New Jersey Superior Court, Chancery Division


Decided: October 15, 1948.

HARRY P. COOK, PLAINTIFF,
v.
JOHN H. MATHIS CO. AND THE INDUSTRIAL UNION OF MARINE AND SHIPBUILDING WORKERS OF AMERICA, LOCAL NO. 56, DEFENDANTS

On bill, &c. On final hearing.

Berry, J.s.c.

Berry

[1 NJSuper Page 338]

This controversy concerns the plaintiff's right to work at his chosen trade, which is a property right (Lo Bianco v. Cushing , 117 N.J. Eq. 593, affirmed 119 N.J. Eq. 377), and the protection of that property right from unlawful interference by the defendants.

The original bill in this cause was filed on April 6, 1944; the first amended bill on April 18, 1944; and a second amended bill on May 24, 1944. The cause came to a final hearing before the late Vice-Chancellor Woodruff on February 26 and 27, 1945, but remained undecided at his death. After September 15, 1948, the effective date of the Judicial Article of the 1947 Constitution, the case was assigned to me for decision.

The prayers of the second amended bill of complaint, so far as now pertinent, are as follows:

"2. That John H. Mathis Co., its agents, servants, and employees, and the agents, servants and employees of the Industrial Union of Marine and Shipbuilding Workers of America, Local No. 56, may be enjoined from applying the contract and more particularly Article 2, Section c of said contract between the said John H. Mathis Co. and the Industrial Union of Marine and Shipbuilding Workers of America, Local No. 56, to suspend the complainant from his employment as a Marine Electrician (2nd class).

"3. That the said John H. Mathis Co., its agents, servants or employees be enjoined from recording on the employment record of the complainant, Harry P. Cook, 'Suspension for the non-payment of Union dues'; that I.U.M.S.W. of A., Local No. 56, be enjoined from including the name of Harry P. Cook on its membership rolls; that I.U.M.S.W. of A., Local No. 56, be enjoined from placing the name of Harry P. Cook on the delinquent dues list of its membership to the John H. Mathis Co."

This controversy arises out of the following facts and circumstances as disclosed by the record, and as I find them:

The plaintiff is a marine electrician and was employed as such by the New York Shipbuilding Corporation at Camden, New Jersey, on November 29, 1941 to August 10, 1942. At the time of his employment he was handed a printed copy

[1 NJSuper Page 339]

of an agreement between the New York Shipbuilding Corporation and the Industrial Union of Marine and Shipbuilding Workers of America, Local No. 1, effective June 23, 1941. Attached to the inside of the cover of that copy was a printed notice which reads as follows:

"NOTICE TO NEW EMPLOYEES

"Your attention is called to the fact that the New York Shipbuilding Corporation has a labor agreement with the Industrial Union of Marine and Shipbuilding Workers of America, Local No. 1.

"You are advised that your becoming a member of this Union will not interfere in any way with your employment nor retard your advancement.

"The Management requests that you examine the copy of the Agreement handed to you herewith, particularly Article 2, which requires you, as a condition of your employment, to become a member of the Union within three weeks.

"For further information you are referred to the Union Shop steward in your department or to the Union Office at 2332 Broadway, Camden, N.J."

Pursuant to this notice and the terms of the written agreement, he applied for and was duly admitted to membership in Local No. 1 of that union, and remained a member thereof until he voluntarily gave up his employment with the New York Shipbuilding Corporation on August 10, 1942, when he also resigned from the union, expecting to go to Virginia on construction work of a different character.

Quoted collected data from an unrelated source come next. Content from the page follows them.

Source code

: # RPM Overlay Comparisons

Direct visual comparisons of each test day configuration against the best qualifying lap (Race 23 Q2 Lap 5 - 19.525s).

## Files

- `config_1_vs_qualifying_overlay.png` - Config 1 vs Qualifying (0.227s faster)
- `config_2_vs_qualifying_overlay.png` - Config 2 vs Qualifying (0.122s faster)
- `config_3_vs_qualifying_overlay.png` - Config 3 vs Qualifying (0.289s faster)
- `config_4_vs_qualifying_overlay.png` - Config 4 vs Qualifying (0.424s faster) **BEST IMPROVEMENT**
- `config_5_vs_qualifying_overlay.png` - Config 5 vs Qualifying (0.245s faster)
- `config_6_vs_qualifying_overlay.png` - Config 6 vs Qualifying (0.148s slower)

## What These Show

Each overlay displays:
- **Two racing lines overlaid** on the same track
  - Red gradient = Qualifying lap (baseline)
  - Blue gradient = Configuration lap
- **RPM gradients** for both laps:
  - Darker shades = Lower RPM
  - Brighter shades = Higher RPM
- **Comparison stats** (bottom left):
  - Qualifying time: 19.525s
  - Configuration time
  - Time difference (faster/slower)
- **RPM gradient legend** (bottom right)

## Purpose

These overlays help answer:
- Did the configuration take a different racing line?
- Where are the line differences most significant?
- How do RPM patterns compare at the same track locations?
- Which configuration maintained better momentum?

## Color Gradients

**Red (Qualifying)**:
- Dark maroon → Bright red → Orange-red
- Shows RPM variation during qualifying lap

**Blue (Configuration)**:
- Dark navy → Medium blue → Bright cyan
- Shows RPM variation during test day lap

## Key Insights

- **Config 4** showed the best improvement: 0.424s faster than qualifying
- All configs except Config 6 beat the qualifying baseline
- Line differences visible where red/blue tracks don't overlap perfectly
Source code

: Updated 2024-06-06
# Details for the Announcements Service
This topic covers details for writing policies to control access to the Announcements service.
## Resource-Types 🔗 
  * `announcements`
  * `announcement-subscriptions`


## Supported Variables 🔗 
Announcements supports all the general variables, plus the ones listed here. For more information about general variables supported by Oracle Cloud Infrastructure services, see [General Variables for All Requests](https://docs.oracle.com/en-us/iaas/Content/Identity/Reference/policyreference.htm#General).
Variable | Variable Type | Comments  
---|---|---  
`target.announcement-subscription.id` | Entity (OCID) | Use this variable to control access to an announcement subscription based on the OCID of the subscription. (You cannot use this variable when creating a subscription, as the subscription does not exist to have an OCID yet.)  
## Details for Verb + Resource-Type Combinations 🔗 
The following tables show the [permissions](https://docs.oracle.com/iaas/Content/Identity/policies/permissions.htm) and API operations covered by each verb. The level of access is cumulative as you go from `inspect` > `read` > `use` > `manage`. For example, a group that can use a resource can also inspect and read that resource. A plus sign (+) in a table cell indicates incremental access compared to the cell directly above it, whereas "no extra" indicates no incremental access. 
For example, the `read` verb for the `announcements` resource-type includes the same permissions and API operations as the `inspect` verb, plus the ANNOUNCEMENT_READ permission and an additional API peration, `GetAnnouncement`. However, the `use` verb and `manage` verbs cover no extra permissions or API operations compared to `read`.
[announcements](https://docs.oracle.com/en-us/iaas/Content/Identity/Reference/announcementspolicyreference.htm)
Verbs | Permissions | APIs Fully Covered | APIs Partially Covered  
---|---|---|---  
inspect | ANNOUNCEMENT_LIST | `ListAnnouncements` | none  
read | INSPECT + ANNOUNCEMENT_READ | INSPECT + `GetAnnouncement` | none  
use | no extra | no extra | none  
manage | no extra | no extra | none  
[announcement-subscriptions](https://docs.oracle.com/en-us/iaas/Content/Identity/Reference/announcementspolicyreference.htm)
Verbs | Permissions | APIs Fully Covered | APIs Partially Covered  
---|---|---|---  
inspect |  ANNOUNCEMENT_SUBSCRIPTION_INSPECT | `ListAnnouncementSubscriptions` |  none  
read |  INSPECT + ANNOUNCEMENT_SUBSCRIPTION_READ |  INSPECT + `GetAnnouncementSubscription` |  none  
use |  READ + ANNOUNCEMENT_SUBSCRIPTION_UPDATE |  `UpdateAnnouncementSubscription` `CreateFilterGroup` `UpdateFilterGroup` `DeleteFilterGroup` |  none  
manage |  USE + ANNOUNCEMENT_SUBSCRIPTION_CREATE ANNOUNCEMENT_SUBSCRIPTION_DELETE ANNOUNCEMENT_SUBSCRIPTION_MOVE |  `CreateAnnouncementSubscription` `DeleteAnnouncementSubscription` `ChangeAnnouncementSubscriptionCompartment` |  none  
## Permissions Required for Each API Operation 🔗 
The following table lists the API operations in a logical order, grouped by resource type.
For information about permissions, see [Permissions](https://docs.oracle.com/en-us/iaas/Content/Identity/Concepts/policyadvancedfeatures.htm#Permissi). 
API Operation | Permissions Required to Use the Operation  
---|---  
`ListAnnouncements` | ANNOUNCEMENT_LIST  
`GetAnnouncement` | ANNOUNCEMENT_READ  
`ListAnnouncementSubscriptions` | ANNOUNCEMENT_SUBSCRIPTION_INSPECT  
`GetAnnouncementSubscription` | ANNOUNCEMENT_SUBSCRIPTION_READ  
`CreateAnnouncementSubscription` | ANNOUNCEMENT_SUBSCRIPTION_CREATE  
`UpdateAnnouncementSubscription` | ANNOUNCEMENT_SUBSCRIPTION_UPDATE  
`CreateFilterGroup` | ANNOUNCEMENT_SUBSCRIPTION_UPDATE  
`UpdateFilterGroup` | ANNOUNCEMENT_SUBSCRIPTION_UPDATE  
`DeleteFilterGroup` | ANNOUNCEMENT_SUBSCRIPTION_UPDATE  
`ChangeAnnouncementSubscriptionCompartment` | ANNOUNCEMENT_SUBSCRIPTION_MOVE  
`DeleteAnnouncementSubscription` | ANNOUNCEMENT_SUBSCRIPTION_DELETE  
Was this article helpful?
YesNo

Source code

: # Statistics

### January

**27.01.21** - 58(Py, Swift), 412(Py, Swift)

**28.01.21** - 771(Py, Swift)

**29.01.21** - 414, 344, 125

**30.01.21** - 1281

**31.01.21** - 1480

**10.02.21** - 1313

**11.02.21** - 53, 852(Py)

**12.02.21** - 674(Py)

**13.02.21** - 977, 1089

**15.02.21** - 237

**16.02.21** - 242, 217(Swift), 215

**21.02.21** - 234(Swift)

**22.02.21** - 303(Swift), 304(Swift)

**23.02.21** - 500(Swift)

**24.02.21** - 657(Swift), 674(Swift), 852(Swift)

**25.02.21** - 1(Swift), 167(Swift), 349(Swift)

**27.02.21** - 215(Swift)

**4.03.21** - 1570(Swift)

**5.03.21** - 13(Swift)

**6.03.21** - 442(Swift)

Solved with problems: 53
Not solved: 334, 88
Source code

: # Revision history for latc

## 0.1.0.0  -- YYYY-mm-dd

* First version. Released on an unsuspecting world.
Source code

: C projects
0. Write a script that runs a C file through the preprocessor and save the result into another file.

He spent about six weeks on that job in Virginia, for which he was not paid, and he then decided to return to his trade as a marine electrician. On December 4, 1942, he applied for a position as marine electrician at the plant of the defendant John H. Mathis Co. in Camden, and began work there on December 7, 1942. When he applied for the position he asked if it was necessary for him to be a member of a union in order to obtain employment and was advised by a representative of the company that it was not; that the company's business was conducted on the open shop plan; that the company had a contract with a union which he could join if he desired, but that membership therein was not mandatory. At that time there was in force an agreement between the defendant John

[1 NJSuper Page 340]

H. Mathis Co. and I.U.M.S.W. Local No. 1, dated January 12, 1942, which contained the following provisions touching Union membership:

"ARTICLE II

"(a) The parties hereto agree that there shall be no discrimination, interference, restraint or coercion by either of the parties against any employee because of membership or non-membership in Union.

"(b) Union agrees not to transact Union business on Company's time except as hereinafter provided.

"(c) Any employee who is a member of Union at the time of the execution of this agreement and any employee who becomes a member of Union must remain a member in good standing as a condition of his continued employment.

"(d) Union agrees that it will admit to membership in Union all present employees and all future employees hired or rehired by Company who, under the terms of this agreement, are represented by Union and who are eligible to membership in Union under the constitution and by-laws."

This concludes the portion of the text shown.